Sometimes if you sprain the ligaments strongly, a small piece of bones can be pulled off where the ligament attaches. This is called an avulsion fracture. This is sometimes treated like a ligament injury but may also require more bracing support while healing to ensure that it heals properly. If you do have to restrict your ankle movement to heal an avulsion fracture, then you can develop stiffness in your ankle after being
immobilized. This definitely could be helped with physiotherapy treatment.
Tendon Injury - Achilles Tendonitis & Rupture
The Achilles tendon is located in our ankles and is the largest tendon in the body. Primarily, it
connects the calf muscles to the heel bones. The Achilles tendon may be injured by excessive
and unguided exercise or by sudden trauma, resulting in Achilles tendonitis.
If you leave Achilles tendonitis unattended, you may make yourself prone to a worse injury,
such as an Achilles rupture or more significant Achilles’ tendon tear. If you have ruptured your
Achilles’ tendon, which may require surgical repair or some can also be treated non surgically.

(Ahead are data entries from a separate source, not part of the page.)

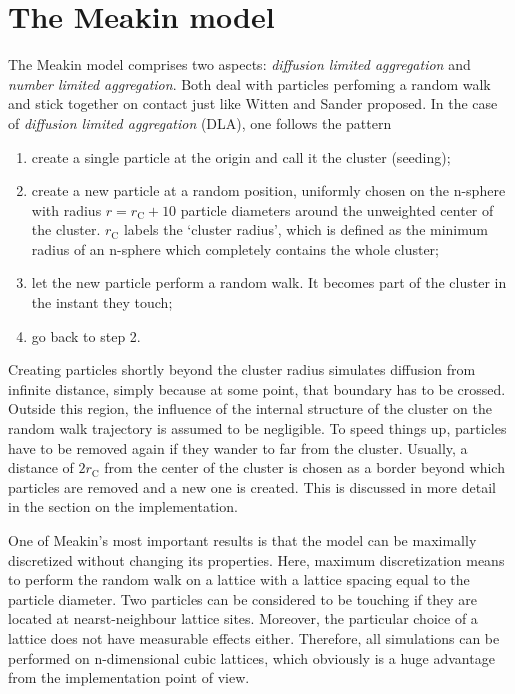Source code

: \documentclass[twocolumn,10pt]{scrartcl}
\begin{document}
    \section{The Meakin model}
        The Meakin model comprises two aspects: \emph{diffusion limited aggregation} and \emph{number limited
        aggregation}. Both deal with particles perfoming a random walk and stick together on contact just like
        Witten and Sander proposed. In the case of \emph{diffusion limited aggregation} (DLA), one follows the
        pattern
        \begin{enumerate}
            \item create a single particle at the origin and call it the cluster (seeding);
            \item create a new particle at a random position, uniformly chosen on the n-sphere with radius
                $r=r_\mathrm{C}+10$ particle diameters around the unweighted center of the cluster.
                $r_\mathrm{C}$ labels the `cluster radius', which
                is defined as the minimum radius of an n-sphere which completely contains the whole cluster;
            \item let the new particle perform a random walk. It becomes part of the cluster in the instant
                they touch;
            \item go back to step 2.
        \end{enumerate}
        Creating particles shortly beyond the cluster radius simulates diffusion from infinite distance, simply
        because at some point, that boundary has to be crossed. Outside this region, the influence of the
        internal structure of the cluster on the random walk trajectory is assumed to be negligible. To speed things up,
        particles have to be removed again if they wander to far from the cluster. Usually, a distance of
        $2r_\mathrm{C}$ from the center of the cluster is chosen as a border beyond which particles are removed
        and a new one is created. This is discussed in more detail in the section on the implementation.
       
        One of Meakin's most important results is that the model can be maximally discretized without changing
        its properties. Here, maximum discretization means to perform the random walk on a lattice with
        a lattice spacing equal to the particle diameter. Two particles can be considered to be touching if
        they are located at nearst-neighbour lattice sites. Moreover, the particular choice of a lattice does
        not have measurable effects either. Therefore, all simulations can be performed on n-dimensional
        cubic lattices, which obviously is a huge advantage from the implementation point of view.
\end{document}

You can have other tendon injuries in the foot and ankle, such as the tibialis posterior tendon or
the peroneal tendons. These are less common but do occur and are largely resolve with
treatment and exercise.
When we sustain an ankle injury our bones can also get injured, just like we can injure
ligaments, tendons and muscles. If one or more of the ankle bones break, an ankle fracture
occurs and this can occur in conjunction with a torn ligament, as noted above. Similar to the
other ankle injuries, ankle fractures are usually due to sudden rotational movements, such as
twisting or rolling the ankle, or direct trauma.
Other types of bone injuries are stress fractures.
Stress fractures are caused by repetitive stress or trauma to the ankles over time and are often
caused by poor movement patterns or altered alignment of the hours in the foot and ankle
leading to too much stress occurring in one part of the foot ankle. Stress fractures are seen
more commonly on the mid foot more than the ankle joints themselves. Other causes of stress
fracture can be Introducing a new strenuous activity to ones fitness regime or overdoing it in an
already existing activity.
Ankle Cartilage Injuries
When someone injures the ankle by sustaining a sprain then can sometimes also sustain an injury to the underlying articulate cartilage which lines the surfaces of the joint. When we “go over” on our ankle, the cartilage can get pinched and suffer from an impact force to the
cartilage inside the joint which results in an injury like a bruise – sometimes called a bone bruise or cartilage bruise. If someone sustained an injury such as this, they could also have sustained an osteochondral lesion injury which is a more severe impact injury to the
cartilage. There are varying degrees of this type of injury
from mild to more severe.
These types of injuries tend to include more swelling in the joint and a slower recovery overall. The more severe osteochondral injuries can sometimes require surgery.
Our of the above common ankle injuries we mentioned, ankle arthritis is a longer-term
condition that slowly progresses over time. Unlike other forms of arthritis, ankle arthritis is rare;
nonetheless, the condition poses a significant challenge to mobility.
Arthritis is a degenerative disease that affects the joints, causing pain, swelling, deformity and immobility. The articular cartilage tends to wear down over time with load. The type of arthritis that occurs at the ankle can be classified based on is causes.